Research together with Emilio Ferrer, Mieke de Boer-Sonnenschein, and Ellen Hamaker. We argue the importance of looking beyond just the fixed effects in a multilevel model, and that in order to directly compare cross-lagged coefficients in a multilevel model, these coefficients should be within-person standardized. Supplementary Materials
Research together with Ellen Hamaker and Raoul Grasman. The conjugate prior distribution for the covariance matrix of random parameters in a multilevel (hierarchical) Bayesian model is the Inverse-Wishart matrix. However, for small variances the IW-distribution is very informative (much like its univariate little brother, the Inverse-Gamma distribution, see this paper by Andrew Gelman). For stationary multilevel AR models, the variance of the autoregressive parameters will always be small. We perform a simulation study to compare various IW prior specifications suggested in the literature.
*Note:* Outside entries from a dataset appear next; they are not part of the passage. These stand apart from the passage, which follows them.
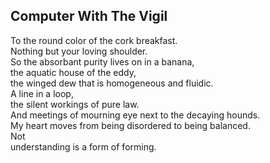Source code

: Computer With The Vigil
-----------------------
To the round color of the cork breakfast.  
Nothing but your loving shoulder.  
So the absorbant purity lives on in a banana,  
the aquatic house of the eddy,  
the winged dew that is homogeneous and fluidic.  
A line in a loop,  
the silent workings of pure law.  
And meetings of mourning eye next to the decaying hounds.  
My heart moves from being disordered to being balanced.  
Not  
understanding is a form of forming.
Supplementary Materials
For my master thesis in 2011, under supervision of Conor Dolan at the University of Amsterdam (in 2011), I implemented a bivariate multilevel dynamic factor model in winBUGS. The model allows for random means, factor loadings, and autoregressive and cross-lagged coefficients.
I was first to connect cross-lagged effects and VAR models to the psychological network approach during my internship with Denny Borsboom
at the University of Amsterdam (in 2010), creating person-specific dynamic network models. This has served as the basis for dynamic
networks in psychology, which have grown increasingly popular. My internship was part of the Psychosystems project, and you can find my report as one of the first items on their publication page (even though it is unpublished).
The pics I've included here are some fun pics I found in my old files from the earlier stages of my intership, when I was tinkering around with Qgraph.
The animated gifs are based on real time series data for the symptoms of two different individuals. At this time I used auto- and cross-correlations for the edges in the dynamic networks. I also used VAR models to estimate the lagged relationships between the variables in my internship report, but those (standardized) effects are not depicted in the networks below. The colors of the nodes indicate the height of the score (symptom severity, darker is higher severity), while black nodes indicate a missing observation.
I also came across this "network" representation of the lag 1 (first column of edges) lag 2 (second column of edges) and lag 3 (third column of edges) auto- and cross-correlations for three variables (pink, purple, blue) of an individual:
Robert Hillen came up with this format, but I remember being more enthousiastic about it than himself at the time. This representation for multiple lags wasn't picked up in the community, probably for the same reason Robert was less enthousiastic. I think because A) it is not super intuitive, because you shouldn't actually take the complete picture as one big network, but consider each particular column of edges as one dynamic network for a specific lag, and B) as of yet, people tend to focus on only lag 1 coefficients.
However, I actually think it's quite nice: Typically when people are looking at descriptives for time series they have to look at separate cross-correlation plots for two variables at once, and per variable for autocorrelation plots, which is a pain. With this representation you can see in a single image all the auto- and cross-correlations for multiple lags at once.